Nuestros ingredientes para una transformación basada en personas

Hace unos días empezó a dar frutos aquel deseo de compartir experiencias de un grupo de consultor=s, con el apoyo de personas del Departamento de Promoción Económica de la Diputación de Bizkaia, sobre nuevas formas de hacer consultoría basada en personas.
Gracias a Gabriel García pudimos compartir toda una mañana con un gerente al que acompaña que busca adaptar los modos de hacer de su empresa a una forma evolucionada de asunción de responsabilidades y de transformación organizacional.
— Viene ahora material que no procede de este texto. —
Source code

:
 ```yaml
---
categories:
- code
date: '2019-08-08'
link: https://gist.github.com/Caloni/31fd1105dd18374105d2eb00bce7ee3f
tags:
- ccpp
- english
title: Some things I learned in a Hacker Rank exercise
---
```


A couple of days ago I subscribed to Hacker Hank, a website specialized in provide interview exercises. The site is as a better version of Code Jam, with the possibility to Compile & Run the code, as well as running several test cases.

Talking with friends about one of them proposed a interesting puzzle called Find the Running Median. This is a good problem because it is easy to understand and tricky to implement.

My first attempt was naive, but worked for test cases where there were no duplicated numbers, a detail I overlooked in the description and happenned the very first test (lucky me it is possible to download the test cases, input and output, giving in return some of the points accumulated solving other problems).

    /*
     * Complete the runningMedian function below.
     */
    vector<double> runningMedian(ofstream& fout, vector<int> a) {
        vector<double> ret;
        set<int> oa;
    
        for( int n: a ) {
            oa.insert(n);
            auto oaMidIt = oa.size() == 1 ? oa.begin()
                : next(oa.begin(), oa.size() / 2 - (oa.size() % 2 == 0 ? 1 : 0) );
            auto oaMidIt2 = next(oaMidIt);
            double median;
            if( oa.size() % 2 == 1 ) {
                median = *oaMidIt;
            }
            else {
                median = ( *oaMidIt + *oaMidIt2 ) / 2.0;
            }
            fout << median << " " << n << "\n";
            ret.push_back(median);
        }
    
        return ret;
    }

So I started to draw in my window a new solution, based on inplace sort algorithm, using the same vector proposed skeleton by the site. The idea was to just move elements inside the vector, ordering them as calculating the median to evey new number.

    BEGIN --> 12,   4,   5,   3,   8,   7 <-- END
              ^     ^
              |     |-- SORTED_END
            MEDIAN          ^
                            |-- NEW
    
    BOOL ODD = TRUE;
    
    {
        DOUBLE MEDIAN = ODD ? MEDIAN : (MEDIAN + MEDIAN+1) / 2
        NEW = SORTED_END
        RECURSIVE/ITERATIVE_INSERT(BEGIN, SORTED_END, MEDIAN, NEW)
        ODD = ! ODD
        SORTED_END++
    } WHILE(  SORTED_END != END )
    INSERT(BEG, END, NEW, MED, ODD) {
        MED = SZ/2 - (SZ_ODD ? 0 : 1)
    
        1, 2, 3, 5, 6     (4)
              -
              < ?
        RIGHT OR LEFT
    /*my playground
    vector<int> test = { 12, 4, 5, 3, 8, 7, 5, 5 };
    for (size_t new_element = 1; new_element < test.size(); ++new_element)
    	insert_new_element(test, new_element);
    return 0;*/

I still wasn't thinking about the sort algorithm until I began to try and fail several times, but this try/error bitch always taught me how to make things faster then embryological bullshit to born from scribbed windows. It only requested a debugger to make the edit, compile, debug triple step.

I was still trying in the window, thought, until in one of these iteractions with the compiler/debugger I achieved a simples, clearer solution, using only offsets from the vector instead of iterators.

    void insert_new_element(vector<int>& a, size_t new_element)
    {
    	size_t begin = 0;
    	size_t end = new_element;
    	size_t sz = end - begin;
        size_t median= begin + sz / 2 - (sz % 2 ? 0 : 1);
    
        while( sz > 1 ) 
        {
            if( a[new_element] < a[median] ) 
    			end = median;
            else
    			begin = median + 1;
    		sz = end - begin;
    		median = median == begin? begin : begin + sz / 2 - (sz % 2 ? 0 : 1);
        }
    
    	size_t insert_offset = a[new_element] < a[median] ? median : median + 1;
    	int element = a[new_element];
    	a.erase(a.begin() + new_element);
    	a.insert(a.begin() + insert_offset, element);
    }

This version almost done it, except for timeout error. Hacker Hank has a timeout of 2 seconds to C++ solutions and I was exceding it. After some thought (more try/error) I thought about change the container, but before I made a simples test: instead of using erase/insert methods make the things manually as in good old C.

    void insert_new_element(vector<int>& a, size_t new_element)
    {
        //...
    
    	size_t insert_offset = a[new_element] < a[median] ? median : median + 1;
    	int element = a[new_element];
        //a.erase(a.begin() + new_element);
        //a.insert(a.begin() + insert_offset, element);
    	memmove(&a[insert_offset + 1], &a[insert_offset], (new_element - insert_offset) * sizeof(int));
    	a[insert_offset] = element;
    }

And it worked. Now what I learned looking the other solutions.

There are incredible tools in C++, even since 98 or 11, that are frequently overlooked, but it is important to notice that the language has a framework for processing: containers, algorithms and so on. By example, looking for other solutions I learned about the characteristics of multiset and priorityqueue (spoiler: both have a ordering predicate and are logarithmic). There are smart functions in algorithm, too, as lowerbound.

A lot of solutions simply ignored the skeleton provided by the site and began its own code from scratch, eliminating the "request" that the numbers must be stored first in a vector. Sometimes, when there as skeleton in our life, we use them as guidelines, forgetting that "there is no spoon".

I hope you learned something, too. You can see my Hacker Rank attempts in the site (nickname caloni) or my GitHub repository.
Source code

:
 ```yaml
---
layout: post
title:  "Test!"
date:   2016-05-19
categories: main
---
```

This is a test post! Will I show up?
De especial tuvo este encuentro que no se nos venía a contar cómo de exitosa había sido ya la transformación, o el modo en el que se había abordado. Fue especial porque el proceso está en ciernes, planificado en parte, pero con dudas aún no resueltas y con ganas de entablar una conversación con diferentes consultor=s de cara a conocer nuestro enfoque sobre dichas dudas. O nuestras aportaciones a ese proceso de transformación que aún admitía modificaciones.

Y por eso fue especialmente emocionante el encuentro. Nos sentimos –me sentí- con la capacidad de poder cuestionar, con capacidad de poder aportar; con capacidad de poder integrar, en un grupo estupendo que ha surgido dentro del modo consultoril, diferentes opiniones y perspectivas profesionales. Coincido conla crónica de Saioa.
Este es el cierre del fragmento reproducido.